絶叫機械

造形する脚本家、麻草郁のブログ。

情報はどのようにコピペされ広まっていくのか。

id:dogplanet:20050820:p1に書いてあった

当時の辞書をそのまま書き写した辞書が後世に残っている場合もあるので、実は歴史上信じられている人物の中には完全に創作の実在しない人物がまぎれているとか、いないとか。

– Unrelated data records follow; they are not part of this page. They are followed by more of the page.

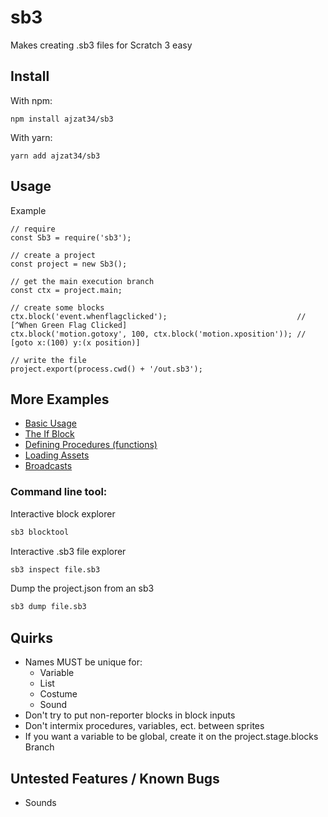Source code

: # sb3
Makes creating .sb3 files for Scratch 3 easy

## Install
With npm:
```
npm install ajzat34/sb3
```
With yarn:
```
yarn add ajzat34/sb3
```

## Usage
Example
```node
// require
const Sb3 = require('sb3');

// create a project
const project = new Sb3();

// get the main execution branch
const ctx = project.main;

// create some blocks
ctx.block('event.whenflagclicked');                             // [^When Green Flag Clicked]
ctx.block('motion.gotoxy', 100, ctx.block('motion.xposition')); // [goto x:(100) y:(x position)]

// write the file
project.export(process.cwd() + '/out.sb3');
```

## More Examples
* [Basic Usage](example/basic.js)
* [The If Block](example/if.js)
* [Defining Procedures (functions)](example/procedures.js)
* [Loading Assets](example/assets.js)
* [Broadcasts](example/broadcast.js)

### Command line tool:
Interactive block explorer
```bash
sb3 blocktool
```
Interactive .sb3 file explorer
```bash
sb3 inspect file.sb3
```
Dump the project.json from an sb3
```bash
sb3 dump file.sb3
```

## Quirks
* Names MUST be unique for:
  * Variable
  * List
  * Costume
  * Sound
* Don't try to put non-reporter blocks in block inputs
* Don't intermix procedures, variables, ect. between sprites
* If you want a variable to be global, create it on the project.stage.blocks Branch

## Untested Features / Known Bugs
* Sounds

 から、寺山修司の名を連想しました。捏造といえば寺山。そういえば、ぼくは以前、彼にあらぬ疑いをかけたことがあります。
「ポケットに名言を」という本の中で紹介されたこの一文。

もし世界の終りが明日だとしても、私は今日林檎の種子をまくだろう。

 発言者の名前はゲオルグ・ゲオルギウ。聞いたことがありません、インターネットで調べても、日本語による上記の本の引用しか出てこない。そこでぼくは思いました、もしかしたらこれはもしかするぞと。寺山、やっちゃいましたかと。
 ところが、しばらくして古本屋の目録を見ると、そこにゲオルグの名があったのです。何だこれは、寺山の捏造ではなかったのか。さっそく注文するおれ。『第二のチャンス』というその本は、今は押入れの段ボール箱の中なので詳細は後日記するが、まあなんというか、つうか眠いので続きはまた今度書く。

続き
 いやいや、インターネットは素晴らしい。
 現時点でわかっていることを書きます。まず一番古い発言者は聖ゲオルギウス、次にマルティン・ルター、そして(不確かながら)ジャン=ジャック・ルソー

議会が処分を決定する前にルターはヴォルムスを離れ、その途上で消息を絶ったように見せかけて、フリードリヒの元に逃げ込み、ヴァルトブルグ城にかくまわれた。1521年5月25日にカール5世の名前で発布されたヴォルムス勅令はルターをドイツ国内において法律の保護の外に置くことを通告し、異端者としてルターの著作の所持を禁止した。
ルターはそこで「ユンカー・イェルク」(騎士ゲオルグ)の偽名を用いて一年余りをすごした。ここでの生活は時として精神的な試練であったとルターは言っている。しかし、ルターはそこで十分に思索と著述に専念することができた。
ウィキペディア マルティン・ルターの項より引用

* 『告白』(Les Confessions) (posthume) (1766年頃執筆)
 マリー・アントワネットが言ったといわれる「パンが無ければお菓子(またはケーキまたはクロワッサン)を食べればいいじゃない」の台詞が良く知られているが、(原文は「Qu'ils mangent de la brioche」、訳せば、彼らにはブリオッシュを食べさせなさい)これは、告白録の第六巻に、ルソーがワインを飲もうとしたとき、パンがないとワインが飲めないので、パンを探したのだが、なかった。そのとき、ルソーは、ふっと「農民にはパンがありません」といわれて、「それならブリオッシュを食べればよい」とさる大公婦人が、答えたことを思い出したという記事が原典であるといわれている。それは、ルソーが新しい愛人が出来たヴァラン夫人と気まずくなって、マブリ家に家庭教師として行っていた時代1740年頃、であるらしい。
ウィキペディア ジャン=ジャック・ルソー

 というわけで、ルターが潜伏期に騎士ゲオルグの名を借りていたことから、ルターの言葉として広まりながらもゲオルギウス発言説が消えない理由が推測できそうです。
 ルソーに関しては、マリーアントワネットの有名な逸話のモトネタを書いた人物として、意図せずして「コピペされ、広まる情報」を作り出す能力に長けていたのではないか?との憶測を立てました。
 情報はどのようにコピペされ、広まっていくのか。
 なんにせよ『孤独な散歩者の夢想』を読まないと話が進まないようです。こりゃ大仕事になりそうだ。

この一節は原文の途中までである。